Tickets on sale Sept. 8

by Todd Northrop

Seven United States lotteries will offer a first-of-its-kind multi-state raffle that goes on sale in about a week.

Called the Multi-state Millions Raffle (and possibly other names in the participating states), it’s guaranteed to hand out $1 million prizes — just how many depends on how many of the $10 tickets are sold in the participating states.

“All of the lotteries are looking for new ideas and new games and new things to do to generate revenue,” Ohio Lottery spokeswoman Danielle Frizzi-Babb said. “This one comes with less financial risk. We’re in it with a large group.”

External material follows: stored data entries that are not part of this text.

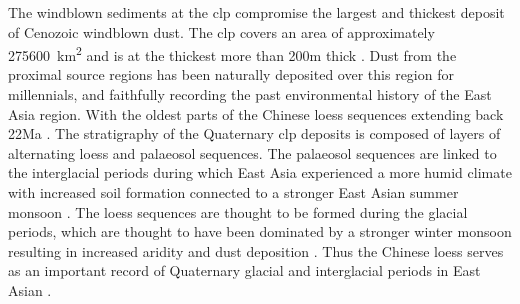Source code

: \thispagestyle{plain}
The windblown sediments at the \acrfull{clp} compromise the largest and thickest deposit of Cenozoic windblown dust. The \acrshort{clp} covers an area of approximately \SI{275600}{\kilo\metre\squared} and is at the thickest more than 200\si{\metre} thick .
Dust from the proximal source regions has been naturally deposited over this region for millennials, and faithfully recording the past environmental history of the East Asia region. With the oldest parts of the Chinese loess sequences extending back 22Ma \parencite{qiang2011new}. The stratigraphy of the Quaternary \acrshort{clp} deposits is composed of layers of alternating loess and palaeosol sequences. The palaeosol sequences are linked to the interglacial periods during which East Asia experienced a more humid climate with increased soil formation connected to a stronger East Asian summer monsoon . The loess sequences are thought to be formed during the glacial periods, which are thought to have been dominated by a stronger winter monsoon resulting in increased aridity and dust deposition . Thus the Chinese loess serves as an important record of Quaternary glacial and interglacial periods in East Asian .

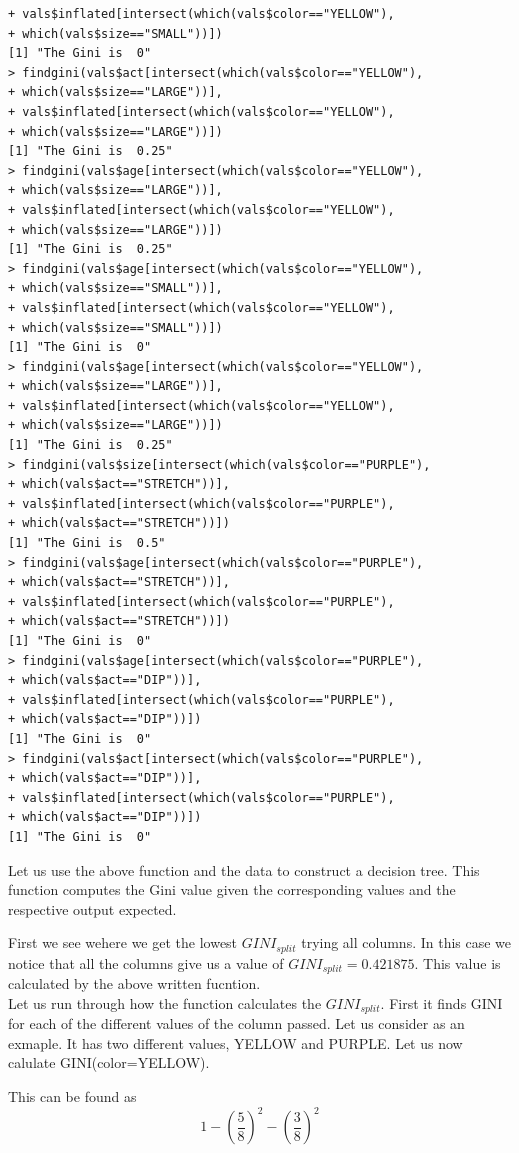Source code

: \documentclass[fontsize=10pt]{scrartcl}
\begin{document}
\begin{enumerate}
\begin{verbatim}
+ vals$inflated[intersect(which(vals$color=="YELLOW"),
+ which(vals$size=="SMALL"))])
[1] "The Gini is  0"
> findgini(vals$act[intersect(which(vals$color=="YELLOW"),
+ which(vals$size=="LARGE"))],
+ vals$inflated[intersect(which(vals$color=="YELLOW"),
+ which(vals$size=="LARGE"))])
[1] "The Gini is  0.25"
> findgini(vals$age[intersect(which(vals$color=="YELLOW"),
+ which(vals$size=="LARGE"))],
+ vals$inflated[intersect(which(vals$color=="YELLOW"),
+ which(vals$size=="LARGE"))])
[1] "The Gini is  0.25"
> findgini(vals$age[intersect(which(vals$color=="YELLOW"),
+ which(vals$size=="SMALL"))],
+ vals$inflated[intersect(which(vals$color=="YELLOW"),
+ which(vals$size=="SMALL"))])
[1] "The Gini is  0"
> findgini(vals$age[intersect(which(vals$color=="YELLOW"),
+ which(vals$size=="LARGE"))],
+ vals$inflated[intersect(which(vals$color=="YELLOW"),
+ which(vals$size=="LARGE"))])
[1] "The Gini is  0.25"
> findgini(vals$size[intersect(which(vals$color=="PURPLE"),
+ which(vals$act=="STRETCH"))],
+ vals$inflated[intersect(which(vals$color=="PURPLE"),
+ which(vals$act=="STRETCH"))])
[1] "The Gini is  0.5"
> findgini(vals$age[intersect(which(vals$color=="PURPLE"),
+ which(vals$act=="STRETCH"))],
+ vals$inflated[intersect(which(vals$color=="PURPLE"),
+ which(vals$act=="STRETCH"))])
[1] "The Gini is  0"
> findgini(vals$age[intersect(which(vals$color=="PURPLE"),
+ which(vals$act=="DIP"))],
+ vals$inflated[intersect(which(vals$color=="PURPLE"),
+ which(vals$act=="DIP"))])
[1] "The Gini is  0"
> findgini(vals$act[intersect(which(vals$color=="PURPLE"),
+ which(vals$act=="DIP"))],
+ vals$inflated[intersect(which(vals$color=="PURPLE"),
+ which(vals$act=="DIP"))])
[1] "The Gini is  0"
\end{verbatim}
			Let us use the above function and the data to construct a decision tree. This function computes the Gini value given the corresponding values and the respective output expected.

			First we see wehere we get the lowest $GINI_{split}$ trying all columns. In this case we notice that all the columns give us a value of $GINI_{split} = 0.421875$. This value is calculated by the above written fucntion.\\
			Let us run through how the function calculates the $GINI_{split}$. First it finds GINI for each of the different values of the column passed. Let us consider as an exmaple. It has two different values, YELLOW and PURPLE. Let us now calulate GINI(color=YELLOW).

			This can be found as 
			\begin{equation*}
				1 - (\frac{5}{8})^{2} - (\frac{3}{8})^{2}
			\end{equation*}


\end{enumerate}
\end{document}

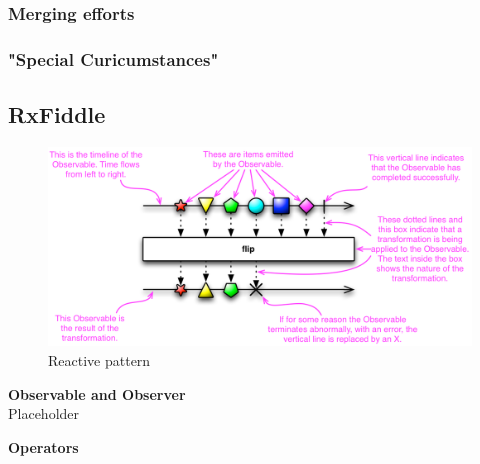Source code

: 	\subsubsection{Merging efforts}
	\subsubsection{"Special Curicumstances"}
	

\subsection{RxFiddle}



\begin{figure}[!h]
	\centering
	\includegraphics[scale=0.5,trim=0 0 0 0]{gfx/rxjs-reactive-pattern2.png}
	\caption{Reactive pattern \protect\cite{ReactiveXobservable}}
	\label{fig:rxjs-reactive-pattern}
\end{figure}

\textbf{Observable and Observer}\\
Placeholder

\textbf{Operators}
\label{subsec:Operators}\\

The Multi-State Lottery Association (MUSL) in Urbandale, Iowa, will run the game. It is the same group that now oversees the Mega Millions and Powerball lotteries.

So far, seven state lotteries have committed to the raffle:  Indiana, Iowa, Michigan, New Jersey, New York, Ohio, and Oklahoma.

Multi-state Millions RaffleRaffle tickets will be on sale at lottery retailers in the seven states from Sept. 8 through Oct. 31.  The raffle drawing will take place on Nov. 1.

Unlike Mega Millions and Powerball, in which the money keeps growing until someone matches six numbers, the raffle is guaranteed to hand out cash.

“Raffles are a popular concept and the must-be-won concept is popular with a lot of folks,” said Charles Strutt, executive director of the Multi-State Lottery Association.

He said the plan is to hold the raffle — which will go by different names in different states — only once or twice a year.

The association estimates that there could be 16 to 30 $1 million prizes given out.  If there’s no $1 million winner drawn from a participating state, there will be a $50,000 runner-up prize awarded to one winner from that state.

In the past decade, raffles have become a somewhat popular and successful new game type in some states.  Most states have tried raffles, and a few states have raffle drawings regularly during the year.

For a state lottery, raffles can be risky ventures, because although they typically guarantee certain prize payouts, there is no guarantee they will sell out all the tickets.  Although there is still no guarantee of success for the lotteries in a multi-state raffle, banding together with other states may help spread the risk, as well as spreading the marketing cost and impact.

“This is something that really has never been done before,” Frizzi-Babb said.

People will be able to buy as many tickets as they want in the upcoming Multi-state Millions Raffle.

Frizzi-Babb said it’s not clear how much states could profit from the venture. The Ohio Lottery has estimated it could sell anywhere from $5 million to $10 million in tickets.